Love, Marriage, and HIV
Author(s): Jennifer S. Hirsch, Holly Wardlow, Daniel Jordan Smith, Harriet M. Phinney, Shanti Parikh and Constance A. Nathanson
A CHOICE Outstanding Academic Title of 2010
For many women around the world, their greatest risk of HIV infection comes from having sex with the very person with whom they are supposed to have sex: their spouse. The Secret situates marital HIV risk within a broader exploration of marital and extramarital sexuality in five diverse settings: Mexico, Nigeria, Uganda, Vietnam, and Papua New Guinea. In these settings, the authors write, men's extramarital sex is an officially secret but actually widespread (and widely acknowledged) social practice, rather than something men do because their bodies demand it and women can't stop them.
Drawing on research conducted as part of an innovative comparative ethnographic study, and modeling a novel approach to collaborative anthropological scholarship, the authors show men's extramarital sex to be a fundamental aspect of gendered social organization. Through theoretically sophisticated yet lucid writing and vivid ethnographic description, drawing on rich data from the marital case studies conducted by research teams in each country, they trace how extramarital opportunity structures, sexual geographies, and concerns about social risk facilitate men's participation in extramarital sex. Also documented throughout is the collision between traditional ways and the new practices of romantic companionate marriage.
Biography of Author(s)Jennifer S. Hirsch, Associate Professor of Sociomedical Sciences in the Mailman School of Public Health at Columbia University, is the author of A Courtship after Marriage: Sexuality and Love in Mexican Transnational Families and co-editor of two recent volumes on the comparative anthropology of love.
Holly Wardlow, Associate Professor of Anthropology at the University of Toronto, is the author of Wayward Women: Sexuality and Agency in a New Guinea Society.
Daniel Jordan Smith, Associate Professor of Anthropology and Associate Director of the Population Studies and Training Center at Brown University, is the author of A Culture of Corruption: Everyday Deception and Popular Discontent in Nigeria.
Harriet Phinney is a lecturer at Seattle University.
Shanti Parikh is Assistant Professor of Anthropology, Washington University in St. Louis.
Constance A. Nathanson, Professor of Clinical Sociomedical Sciences and Professor of Population and Family Health in the Mailman School of Public Health at Columbia University, is the author of Disease Prevention as Social Change and Dangerous Passage: The Social Control of Sexuality in Women's Adolescence.
"The book is impressive in substance and method."
". . . deftly paints a more complex picture of the competing factors that compel women to choose to be complicit in their husbands' secrets."
—Global Public Health
"This book is a treasure trove of good theory and critical case studies of contemporary marriage and extra marital sex globally. It begins where many prior studies have stopped: Investigation of the public secret of sex in extra-marital affairs. From Mexico to Vietnam and Uganda and beyond, marriage involves the dreadful challenge of women's exposure to HIV through their husbands or long time partners. Here is a new approach to the social organization of extra-marital sex that combines love with the sexual geography of desire in unique and disturbing ways that will be of interest to all students of these issues in the social sciences."
—Gilbert Herdt, San Francisco State University
"While this is a book mainly for scholars and students, its conclusions will be enlightening for those who are concerned with HIV prevention in the international arena."
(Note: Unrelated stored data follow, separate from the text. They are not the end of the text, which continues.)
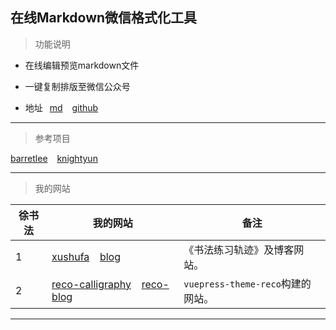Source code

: ## 在线Markdown微信格式化工具


> 功能说明 

- 在线编辑预览markdown文件

- 一键复制排版至微信公众号

- 地址 &ensp;[md]( https://tool.xushufa.cn/md ) &ensp; [github]( https://github.com/scott180/xushufa-tool )


---



> 参考项目

[barretlee]( https://github.com/barretlee/online-markdown ) &ensp;  [knightyun]( https://github.com/knightyun/markdown-to-richtext )

---



> 我的网站


| 徐书法 | 我的网站    |  备注          |
| -----  | ----------- |  ------------- |
| 1      | [xushufa]( https://xushufa.cn ) &ensp; [blog]( https://blog.xushufa.cn ) | 《书法练习轨迹》及博客网站。     |
| 2      | [reco-calligraphy]( https://reco-calligraphy.xushufa.cn ) &ensp; [reco-blog]( https://reco-blog.xushufa.cn ) | `vuepress-theme-reco`构建的网站。     |

---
—A & U: America's AIDS Magazine
"In prose that is mercifully clear and easy to understand, the five case studies in this fascinating collection focus on the social and economic forces that encourage husbands to have extramarital affairs, exposing their wives to the risk of contracting HIV. These authors, each of whom had experience in the locale discussed, describe the spaces conducive to extramarital sex and the social encouragements to indulge. They explore men's subjectivity rather than depicting them as victims of emotions or sexual drives. 'Modernization,' in the form of people's increasing need for cash, is one of the culprits. It requires husbands to migrate in search of jobs, exposing them to establishments catering to migrating men that offer sexual services, even as peer pressure to appear wealthy encourages even reluctant husbands to indulge. Wives, confined at home with children and needing a husband's cash to care for them, usually keep "the secret," sometimes to the extent of refusing to 'know.' The initial and final chapters describe the authors' theoretical framework and methods, providing useful information for scholars contemplating collaborative, comparative research, or interested in curbing the spread of HIV."
—Jane F. Collier, Stanford University
"This very-well-written book is a great addition to the existing literature on sexuality, marriage, extramarital opportunities, and HIV risk and a pleasure to read. Highly recommended."